I haven’t smacked the New York Times down for a woefully outdated take on new media in, oh, several weeks at least. But a recent column on how Twitter prevents us from making real connections with people forced my hand.

The piece, by novelist Lucina Rosenfeld, describes Rosenfeld’s attempt at joining the Twitter revolution. She joins but doesn’t know what to tweet, despite her editor’s advice:

Imagine you’re at a cocktail party, she said. The things you’d say to people you met there — those are the kinds of things you should tweet. Also, people like links.

I kinda thought we were past the “I don’t know how to tweet!” confessional fad. Apparently not. We’re apparently not past the “social media is ruining our ability to connect with others” fad, either: Rosenfeld goes on to identify what she suspects is our dirty secret:

that no one actually wants to see anybody anymore. It’s too much work. You have to dress nicely. And make actual conversation. And there’s a recession. It’s cheaper to stay home — and e-mail old friends about how “it’s been so long it’s criminal,” and “we really have to get together.”

Except we never do anymore. Which is kind of sad when you start to think about it. It’s hard to pour your heart out in 150 characters. It’s hard to have a great time, too, when the most you can hope for from a friend is LOL (note to Mom: that’s e-mail shorthand for “laughing out loud”) vs., say, being bent double over your bar stools while comparing notes on a mutual ex.

Last week, my friend Katie took me sailing for the first time ever.

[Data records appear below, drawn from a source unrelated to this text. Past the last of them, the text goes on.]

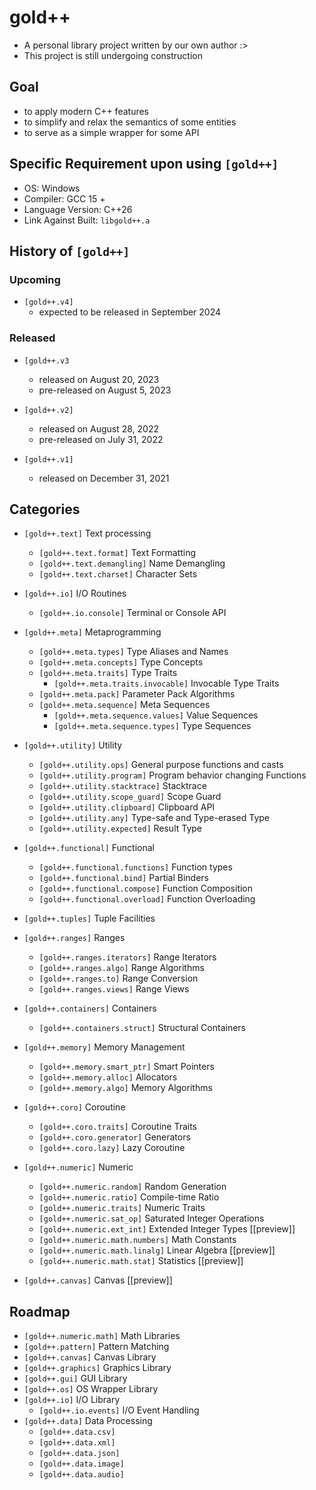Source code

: # gold++ 
* A personal library project written by our own author :>
* This project is still undergoing construction

## Goal
* to apply modern C++ features
* to simplify and relax the semantics of some entities
* to serve as a simple wrapper for some API

## Specific Requirement upon using `[gold++]`
* OS: Windows
* Compiler: GCC 15 +
* Language Version: C++26
* Link Against Built: `libgold++.a`

## History of `[gold++]`
### Upcoming
* `[gold++.v4]`
  * expected to be released in September 2024

### Released
* `[gold++.v3`
  * released on August 20, 2023
  * pre-released on August 5, 2023

* `[gold++.v2]`
  * released on August 28, 2022
  * pre-released on July 31, 2022

* `[gold++.v1]`
  * released on December 31, 2021

## Categories
* `[gold++.text]` Text processing
  * `[gold++.text.format]` Text Formatting
  * `[gold++.text.demangling]` Name Demangling
  * `[gold++.text.charset]` Character Sets

* `[gold++.io]` I/O Routines
  * `[gold++.io.console]` Terminal or Console API

+ `[gold++.meta]` Metaprogramming
  + `[gold++.meta.types]` Type Aliases and Names
  + `[gold++.meta.concepts]` Type Concepts
  + `[gold++.meta.traits]` Type Traits
    + `[gold++.meta.traits.invocable]` Invocable Type Traits
  + `[gold++.meta.pack]` Parameter Pack Algorithms
  + `[gold++.meta.sequence]` Meta Sequences
    + `[gold++.meta.sequence.values]` Value Sequences
    + `[gold++.meta.sequence.types]` Type Sequences

+ `[gold++.utility]` Utility
  + `[gold++.utility.ops]` General purpose functions and casts
  + `[gold++.utility.program]` Program behavior changing Functions
  + `[gold++.utility.stacktrace]` Stacktrace
  + `[gold++.utility.scope_guard]` Scope Guard
  + `[gold++.utility.clipboard]` Clipboard API
  + `[gold++.utility.any]` Type-safe and Type-erased Type
  + `[gold++.utility.expected]` Result Type

+ `[gold++.functional]` Functional
  + `[gold++.functional.functions]` Function types
  + `[gold++.functional.bind]` Partial Binders
  + `[gold++.functional.compose]` Function Composition
  + `[gold++.functional.overload]` Function Overloading

+ `[gold++.tuples]` Tuple Facilities
+ `[gold++.ranges]` Ranges
  + `[gold++.ranges.iterators]` Range Iterators
  + `[gold++.ranges.algo]` Range Algorithms
  + `[gold++.ranges.to]` Range Conversion
  + `[gold++.ranges.views]` Range Views

+ `[gold++.containers]` Containers
  + `[gold++.containers.struct]` Structural Containers

+ `[gold++.memory]` Memory Management
  + `[gold++.memory.smart_ptr]` Smart Pointers
  + `[gold++.memory.alloc]` Allocators
  + `[gold++.memory.algo]` Memory Algorithms

+ `[gold++.coro]` Coroutine
  + `[gold++.coro.traits]` Coroutine Traits
  + `[gold++.coro.generator]` Generators
  + `[gold++.coro.lazy]` Lazy Coroutine

+ `[gold++.numeric]` Numeric
  + `[gold++.numeric.random]` Random Generation
  + `[gold++.numeric.ratio]` Compile-time Ratio
  + `[gold++.numeric.traits]` Numeric Traits
  + `[gold++.numeric.sat_op]` Saturated Integer Operations
  + `[gold++.numeric.ext_int]` Extended Integer Types [[preview]]
  + `[gold++.numeric.math.numbers]` Math Constants
  + `[gold++.numeric.math.linalg]` Linear Algebra [[preview]]
  + `[gold++.numeric.math.stat]` Statistics [[preview]]

+ `[gold++.canvas]` Canvas [[preview]]

## Roadmap
* `[gold++.numeric.math]` Math Libraries
* `[gold++.pattern]` Pattern Matching
* `[gold++.canvas]` Canvas Library
* `[gold++.graphics]` Graphics Library
* `[gold++.gui]` GUI Library
* `[gold++.os]` OS Wrapper Library
* `[gold++.io]` I/O Library
   * `[gold++.io.events]` I/O Event Handling
* `[gold++.data]` Data Processing
   * `[gold++.data.csv]`
   * `[gold++.data.xml]`
   * `[gold++.data.json]`
   * `[gold++.data.image]`
   * `[gold++.data.audio]`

Afterward, over drinks, a young sailor named Aurelian turned to me and said “Why do you Twitter?” I paused, taken aback. Katie knew exactly what to say, though: “That question suggests twittering needs justification.”

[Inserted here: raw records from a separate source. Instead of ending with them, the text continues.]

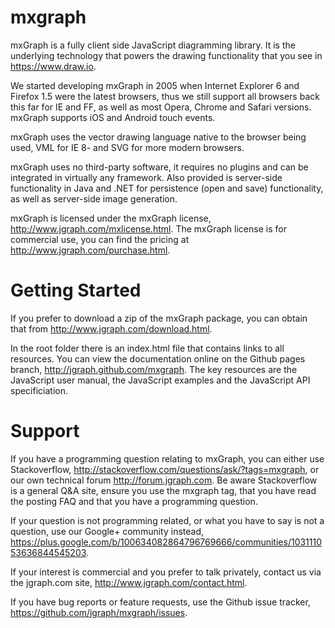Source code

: mxgraph
=======

mxGraph is a fully client side JavaScript diagramming library. It is the underlying technology that powers the drawing functionality that you see in https://www.draw.io.

We started developing mxGraph in 2005 when Internet Explorer 6 and Firefox 1.5 were the latest browsers, thus we still support all browsers back this far for IE and FF, as well as most Opera, Chrome and Safari versions. mxGraph supports iOS and Android touch events.

mxGraph uses the vector drawing language native to the browser being used, VML for IE 8- and SVG for more modern browsers.

mxGraph uses no third-party software, it requires no plugins and can be integrated in virtually any framework. Also provided is server-side functionality in Java and .NET for persistence (open and save) functionality, as well as server-side image generation.

mxGraph is licensed under the mxGraph license, http://www.jgraph.com/mxlicense.html. The mxGraph license is for commercial use, you can find the pricing at http://www.jgraph.com/purchase.html.

Getting Started
===============

If you prefer to download a zip of the mxGraph package, you can obtain that from http://www.jgraph.com/download.html.

In the root folder there is an index.html file that contains links to all resources. You can view the documentation online on the Github pages branch, http://jgraph.github.com/mxgraph. The key resources are the JavaScript user manual, the JavaScript examples and the JavaScript API specificiation.

Support
=======

If you have a programming question relating to mxGraph, you can either use Stackoverflow, http://stackoverflow.com/questions/ask/?tags=mxgraph, or our own technical forum http://forum.jgraph.com. Be aware Stackoverflow is a general Q&A site, ensure you use the mxgraph tag, that you have read the posting FAQ and that you have a programming question.

If your question is not programming related, or what you have to say is not a question, use our Google+ community instead, https://plus.google.com/b/100634082864796769666/communities/103111053636844545203.

If your interest is commercial and you prefer to talk privately, contact us via the jgraph.com site, http://www.jgraph.com/contact.html.

If you have bug reports or feature requests, use the Github issue tracker, https://github.com/jgraph/mxgraph/issues.
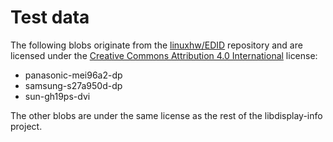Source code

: # Test data

The following blobs originate from the [linuxhw/EDID] repository and are
licensed under the [Creative Commons Attribution 4.0 International][CC-BY-4.0]
license:

- panasonic-mei96a2-dp
- samsung-s27a950d-dp
- sun-gh19ps-dvi

The other blobs are under the same license as the rest of the libdisplay-info
project.

[linuxhw/EDID]: https://github.com/linuxhw/EDID
[CC-BY-4.0]: LICENSE.CC-BY-4.0
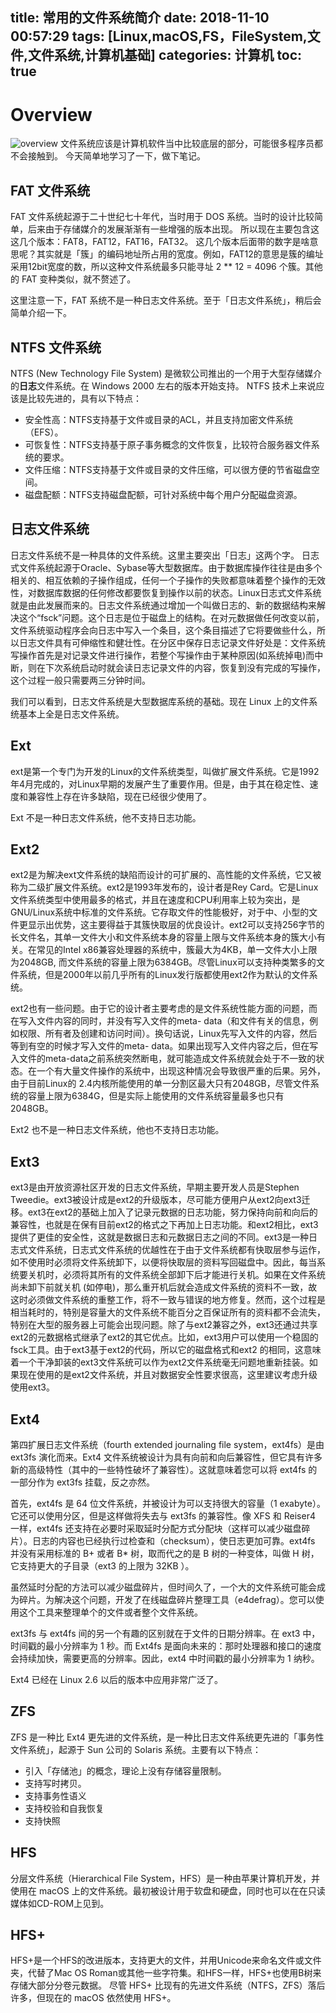 title: 常用的文件系统简介
date: 2018-11-10 00:57:29
tags: [Linux,macOS,FS，FileSystem,文件,文件系统,计算机基础]
categories: 计算机
toc: true
---

# Overview

![overview](/uploads/fs-intr-overview.jpg)
文件系统应该是计算机软件当中比较底层的部分，可能很多程序员都不会接触到。
今天简单地学习了一下，做下笔记。

## FAT 文件系统

FAT 文件系统起源于二十世纪七十年代，当时用于 DOS 系统。当时的设计比较简单，后来由于存储媒介的发展渐渐有一些增强的版本出现。
所以现在主要包含这这几个版本：FAT8，FAT12，FAT16，FAT32。
这几个版本后面带的数字是啥意思呢？其实就是「簇」的编码地址所占用的宽度。例如，FAT12的意思是簇的编址采用12bit宽度的数，所以这种文件系统最多只能寻址 2 ** 12 = 4096 个簇。其他的 FAT 变种类似，就不赘述了。

这里注意一下，FAT 系统不是一种日志文件系统。至于「日志文件系统」，稍后会简单介绍一下。

## NTFS 文件系统

NTFS (New Technology File System) 是微软公司推出的一个用于大型存储媒介的**日志**文件系统。在 Windows 2000 左右的版本开始支持。
NTFS 技术上来说应该是比较先进的，具有以下特点：
- 安全性高：NTFS支持基于文件或目录的ACL，并且支持加密文件系统（EFS）。 
- 可恢复性：NTFS支持基于原子事务概念的文件恢复，比较符合服务器文件系统的要求。 
- 文件压缩：NTFS支持基于文件或目录的文件压缩，可以很方便的节省磁盘空间。 
- 磁盘配额：NTFS支持磁盘配额，可针对系统中每个用户分配磁盘资源。

## 日志文件系统

日志文件系统不是一种具体的文件系统。这里主要突出「日志」这两个字。
日志式文件系统起源于Oracle、Sybase等大型数据库。由于数据库操作往往是由多个相关的、相互依赖的子操作组成，任何一个子操作的失败都意味着整个操作的无效性，对数据库数据的任何修改都要恢复到操作以前的状态。Linux日志式文件系统就是由此发展而来的。日志文件系统通过增加一个叫做日志的、新的数据结构来解决这个“fsck”问题。这个日志是位于磁盘上的结构。在对元数据做任何改变以前，文件系统驱动程序会向日志中写入一个条目，这个条目描述了它将要做些什么，所以日志文件具有可伸缩性和健壮性。在分区中保存日志记录文件好处是：文件系统写操作首先是对记录文件进行操作，若整个写操作由于某种原因(如系统掉电)而中断，则在下次系统启动时就会读日志记录文件的内容，恢复到没有完成的写操作，这个过程一般只需要两三分钟时间。

我们可以看到，日志文件系统是大型数据库系统的基础。现在 Linux 上的文件系统基本上全是日志文件系统。

## Ext

ext是第一个专门为开发的Linux的文件系统类型，叫做扩展文件系统。它是1992年4月完成的，对Linux早期的发展产生了重要作用。但是，由于其在稳定性、速度和兼容性上存在许多缺陷，现在已经很少使用了。

Ext 不是一种日志文件系统，他不支持日志功能。

## Ext2

ext2是为解决ext文件系统的缺陷而设计的可扩展的、高性能的文件系统，它又被称为二级扩展文件系统。ext2是1993年发布的，设计者是Rey Card。它是Linux文件系统类型中使用最多的格式，并且在速度和CPU利用率上较为突出，是GNU/Linux系统中标准的文件系统。它存取文件的性能极好，对于中、小型的文件更显示出优势，这主要得益于其簇快取层的优良设计。ext2可以支持256字节的长文件名，其单一文件大小和文件系统本身的容量上限与文件系统本身的簇大小有关。在常见的Intel x86兼容处理器的系统中，簇最大为4KB，单一文件大小上限为2048GB, 而文件系统的容量上限为6384GB。尽管Linux可以支持种类繁多的文件系统，但是2000年以前几乎所有的Linux发行版都使用ext2作为默认的文件系统。　

ext2也有一些问题。由于它的设计者主要考虑的是文件系统性能方面的问题，而在写入文件内容的同时，并没有写入文件的meta- data（和文件有关的信息，例如权限、所有者及创建和访问时间）。换句话说，Linux先写入文件的内容，然后等到有空的时候才写入文件的meta- data。如果出现写入文件内容之后，但在写入文件的meta-data之前系统突然断电，就可能造成文件系统就会处于不一致的状态。在一个有大量文件操作的系统中，出现这种情况会导致很严重的后果。另外，由于目前Linux的 2.4内核所能使用的单一分割区最大只有2048GB，尽管文件系统的容量上限为6384G，但是实际上能使用的文件系统容量最多也只有2048GB。

Ext2 也不是一种日志文件系统，他也不支持日志功能。

## Ext3

ext3是由开放资源社区开发的日志文件系统，早期主要开发人员是Stephen Tweedie。ext3被设计成是ext2的升级版本，尽可能方便用户从ext2向ext3迁移。ext3在ext2的基础上加入了记录元数据的日志功能，努力保持向前和向后的兼容性，也就是在保有目前ext2的格式之下再加上日志功能。和ext2相比，ext3提供了更佳的安全性，这就是数据日志和元数据日志之间的不同。ext3是一种日志式文件系统，日志式文件系统的优越性在于由于文件系统都有快取层参与运作，如不使用时必须将文件系统卸下，以便将快取层的资料写回磁盘中。因此，每当系统要关机时，必须将其所有的文件系统全部卸下后才能进行关机。如果在文件系统尚未卸下前就关机 (如停电)，那么重开机后就会造成文件系统的资料不一致，故这时必须做文件系统的重整工作，将不一致与错误的地方修复。然而，这个过程是相当耗时的，特别是容量大的文件系统不能百分之百保证所有的资料都不会流失，特别在大型的服务器上可能会出现问题。除了与ext2兼容之外，ext3还通过共享ext2的元数据格式继承了ext2的其它优点。比如，ext3用户可以使用一个稳固的fsck工具。由于ext3基于ext2的代码，所以它的磁盘格式和ext2 的相同，这意味着一个干净卸装的ext3文件系统可以作为ext2文件系统毫无问题地重新挂装。如果现在使用的是ext2文件系统，并且对数据安全性要求很高，这里建议考虑升级使用ext3。

## Ext4

第四扩展日志文件系统（fourth extended journaling file system，ext4fs）是由 ext3fs 演化而来。Ext4 文件系统被设计为具有向前和向后兼容性，但它具有许多新的高级特性（其中的一些特性破坏了兼容性）。这就意味着您可以将 ext4fs 的一部分作为 ext3fs 挂载，反之亦然。

首先，ext4fs 是 64 位文件系统，并被设计为可以支持很大的容量（1 exabyte）。它还可以使用分区，但是这样做将失去与 ext3fs 的兼容性。像 XFS 和 Reiser4 一样，ext4fs 还支持在必要时采取延时分配方式分配块（这样可以减少磁盘碎片）。日志的内容也已经执行过检查和（checksum），使日志更加可靠。ext4fs 并没有采用标准的 B+ 或者 B* 树，取而代之的是 B 树的一种变体，叫做 H 树，它支持更大的子目录（ext3 的上限为 32KB ）。

虽然延时分配的方法可以减少磁盘碎片，但时间久了，一个大的文件系统可能会成为碎片。为解决这个问题，开发了在线磁盘碎片整理工具（e4defrag）。您可以使用这个工具来整理单个的文件或者整个文件系统。

ext3fs 与 ext4fs 间的另一个有趣的区别就在于文件的日期分辨率。在 ext3 中，时间戳的最小分辨率为 1 秒。而 Ext4fs 是面向未来的：那时处理器和接口的速度会持续加快，需要更高的分辨率。因此，ext4 中时间戳的最小分辨率为 1 纳秒。

Ext4 已经在 Linux 2.6 以后的版本中应用非常广泛了。

## ZFS

ZFS 是一种比 Ext4 更先进的文件系统，是一种比日志文件系统更先进的「事务性文件系统」，起源于 Sun 公司的 Solaris 系统。主要有以下特点：
- 引入「存储池」的概念，理论上没有存储容量限制。
- 支持写时拷贝。
- 支持事务性语义
- 支持校验和自我恢复
- 支持快照

## HFS

分层文件系统（Hierarchical File System，HFS）是一种由苹果计算机开发，并使用在 macOS 上的文件系统。最初被设计用于软盘和硬盘，同时也可以在在只读媒体如CD-ROM上见到。

## HFS+

HFS+是一个HFS的改进版本，支持更大的文件，并用Unicode来命名文件或文件夹，代替了Mac OS Roman或其他一些字符集。和HFS一样，HFS+也使用B树来存储大部分分卷元数据。
尽管 HFS+ 比现有的先进文件系统（NTFS，ZFS）落后许多，但现在的 macOS 依然使用 HFS+。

What she meant was that people don’t ask “why do you go sailing on Thursday nights?” or “why do you take taxidermy classes?” or “why do you go to singles night at Kevin’s Pub?” They’re all just excuses for making a connection with others, just some basic scaffolding to hang our social impulses on. Rosenfeld’s caution, her resistance to engaging with participatory media for social purposes, is a throwback to the days when we still thought people got online to feed an addiction and not because of the deep social connection they felt by engaging with others across deeply personal, deeply social affinity spaces.

Twitter is one of those sites–like Facebook, which Rosenfeld acknowledges that she both understands and enjoys–that provides a platform for users to manage their friends across multiple affinity spaces. On Twitter, I follow Clay Shirky and John Seely Brown, two people who I’m sure do not yet know I exist; I follow (and am followed by) Henry Jenkins , Lance Speelmon and Mark Notess, colleagues who do know I exist; and I follow (and am followed by) Katie, my friends Clement and Stephanie, and my sister Laura.

Rosenfeld struggles with figuring out anything worth tweeting about. She couldn’t, she writes, figure out anything interesting to say or any link worth posting. That’s because she’s following the letter of Twitter and not the spirit. Posting updates and links isn’t a simple matter of finding interesting things that others might care about or figuring out what your followers might be interested in hearing; it’s a complicated dance both with and against the established norms of the space. Any twitterer worth her salt is both creating and constantly tinkering with her identity. Each link, each post, becomes part of a public persona both more simplistic and more complicated than the one we present in the physical world to the people we interact with in face to face encounters.

This is not, despite Rosenfeld’s implications to the contrary, a lesser social experience than those that call for face to face interactions. It’s actually not a greater experience, either. It’s simply different.

When faced with different, we have a couple of choices: We can react with caution and angst, as Rosenfeld does in her piece. We can embrace without caveat or trepidation the trappings of different, as many believe I do here. Or we can embrace different with intelligence, enthusiasm, and an analytic eye toward both its affordances and its constraints. When the NYTimes starts heading for that final category, I’ll start extolling its innovative approach to participatory media.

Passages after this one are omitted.